The elite of the 'holy vessels' could not accommodate the change brought about by the Baal Shem Tov and the great Hasidic leaders. It denounced the Hasidic followers from within and sometimes even resorted to physical violence against them.

The unfettered rule that the elites had over the common people was undermined when those common people realized that instead of using their abilities to strengthen the people through the Torah, the elites used the Torah to elevate themselves, while at the same time needing the common people to be patronizing over them. The elite became in their own eyes an inseparable part of the Torah and the sacred, and therefore any harm to their status was considered sacrilege for them.

The teachings of Hasidism brought meaning to the lives of ordinary Jews, lifted their heads, restored their connection with the Creator, their sense of value, and the joy of life, and the elites could not fight this. The Baal Shem Tov recognized the value of the wisdom of the crowd and believed that it was precisely in innocence and common sense that the strength of the nation and the future of the Jewish people lay. The role of the elites, according to Hasidism, is to help the people discover their strength and realize their potential.

Recently, it seems that the story of the elites in their own eyes is repeating itself in a modern version.

For many years, the young State of Israel (and probably even before that) was ruled by an elite of the Ashkenazi and secular left. Initially, this elite was democratically elected to power, but when it began to lose, it transferred its power to power in unelected public institutions such as the judiciary and the army, and thus the elite began to weaken democracy and majority rule. The elite maintained its power strongholds through the "friend brings friend" system, careful selections for tenure in academia, the appointment of senior military officers, judicial positions, and more.

Initially, the excluded classes accepted the control of the elite and believed that judges, senior officers, and intellectuals were to be looked up to. Through oppression and arrogance, the elite succeeded in making themselves and others believe that their people were smarter and more talented than the rest of the population and therefore had the right to dictate what was right and moral and what was inferior and ignorant.

Over the years, the marginalized sectors have become stronger in many ways and have begun to demand equal rights. In addition, the disintegration of the elite's values, the progressive ideas it has adopted, and its distance from Jewish tradition have caused it to lose its connection and ideological control over other layers of the people, for whom the sense of self-worth is a product of Jewish tradition, in contrast to the elite, whose sense of worth today stems from being bizarre and avant-garde. The elite's sense of superiority lies in its lack of belonging to the masses. Absurdly, the elite needs the masses in order not to be part of them.

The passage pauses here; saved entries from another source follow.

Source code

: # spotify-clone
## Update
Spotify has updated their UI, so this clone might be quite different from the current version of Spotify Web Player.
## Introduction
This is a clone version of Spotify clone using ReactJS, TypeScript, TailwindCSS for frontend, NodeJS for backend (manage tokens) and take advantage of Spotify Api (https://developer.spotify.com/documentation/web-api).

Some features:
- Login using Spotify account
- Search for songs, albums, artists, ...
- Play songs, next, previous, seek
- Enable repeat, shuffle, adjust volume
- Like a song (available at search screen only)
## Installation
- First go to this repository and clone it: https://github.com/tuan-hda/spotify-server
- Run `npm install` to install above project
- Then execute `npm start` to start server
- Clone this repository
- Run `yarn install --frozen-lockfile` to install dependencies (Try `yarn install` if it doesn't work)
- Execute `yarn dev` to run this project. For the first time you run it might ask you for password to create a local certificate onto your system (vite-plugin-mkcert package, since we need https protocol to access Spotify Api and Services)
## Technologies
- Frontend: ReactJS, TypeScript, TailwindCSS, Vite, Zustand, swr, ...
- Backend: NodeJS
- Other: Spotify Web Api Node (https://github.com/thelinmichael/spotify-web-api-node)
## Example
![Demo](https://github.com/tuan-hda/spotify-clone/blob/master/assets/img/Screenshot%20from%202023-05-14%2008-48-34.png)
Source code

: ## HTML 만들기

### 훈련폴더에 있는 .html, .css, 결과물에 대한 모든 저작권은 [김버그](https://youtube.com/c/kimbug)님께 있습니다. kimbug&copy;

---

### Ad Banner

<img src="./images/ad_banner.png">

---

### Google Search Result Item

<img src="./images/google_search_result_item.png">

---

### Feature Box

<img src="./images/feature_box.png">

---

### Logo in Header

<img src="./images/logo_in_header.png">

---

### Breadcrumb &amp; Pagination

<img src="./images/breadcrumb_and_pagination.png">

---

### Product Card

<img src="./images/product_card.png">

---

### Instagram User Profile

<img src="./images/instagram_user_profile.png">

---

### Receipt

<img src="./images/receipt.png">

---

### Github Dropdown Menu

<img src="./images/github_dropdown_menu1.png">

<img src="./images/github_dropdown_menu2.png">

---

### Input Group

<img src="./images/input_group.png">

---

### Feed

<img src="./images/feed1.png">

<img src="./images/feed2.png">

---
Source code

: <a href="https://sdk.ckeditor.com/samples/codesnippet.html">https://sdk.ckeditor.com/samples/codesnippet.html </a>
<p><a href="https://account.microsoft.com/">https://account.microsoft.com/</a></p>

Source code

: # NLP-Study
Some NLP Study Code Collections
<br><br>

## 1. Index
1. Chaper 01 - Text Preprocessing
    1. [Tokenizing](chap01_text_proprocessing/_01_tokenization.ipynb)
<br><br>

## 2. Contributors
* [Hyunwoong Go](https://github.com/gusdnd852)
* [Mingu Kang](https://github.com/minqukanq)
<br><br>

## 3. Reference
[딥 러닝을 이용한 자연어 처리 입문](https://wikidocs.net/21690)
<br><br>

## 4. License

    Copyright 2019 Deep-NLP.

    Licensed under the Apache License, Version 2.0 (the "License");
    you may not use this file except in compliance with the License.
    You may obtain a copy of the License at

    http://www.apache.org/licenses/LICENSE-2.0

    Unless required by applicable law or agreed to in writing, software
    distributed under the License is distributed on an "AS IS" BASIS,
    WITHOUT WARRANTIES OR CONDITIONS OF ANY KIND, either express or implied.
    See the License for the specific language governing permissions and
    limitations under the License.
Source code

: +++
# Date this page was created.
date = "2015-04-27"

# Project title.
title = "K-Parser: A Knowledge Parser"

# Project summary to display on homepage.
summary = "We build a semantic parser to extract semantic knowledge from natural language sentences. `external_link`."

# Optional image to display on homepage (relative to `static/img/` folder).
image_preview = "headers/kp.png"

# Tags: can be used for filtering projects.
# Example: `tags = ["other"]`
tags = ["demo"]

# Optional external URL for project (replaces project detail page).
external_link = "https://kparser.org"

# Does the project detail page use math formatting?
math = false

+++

The elite needs an oppressed multitude that believes just like it in its superiority, but in the Israel of 2023, the multitude no longer believes in this superiority.

The masses of the House of Israel are connected to national and traditional affiliation and draw strength from roots that are thousands of years old, while at the same time they witness elites who trample on everything that is precious and sacred to them.

After the victory in the last election, the elites feel strongly that their status has been undermined. The people understand the depth of exclusion and oppression and are rebelling against it. What the elite allowed itself in the last protest has led to a deep rift and perhaps even the elimination of the remnants of popular trust in them from a moral and ethical perspective.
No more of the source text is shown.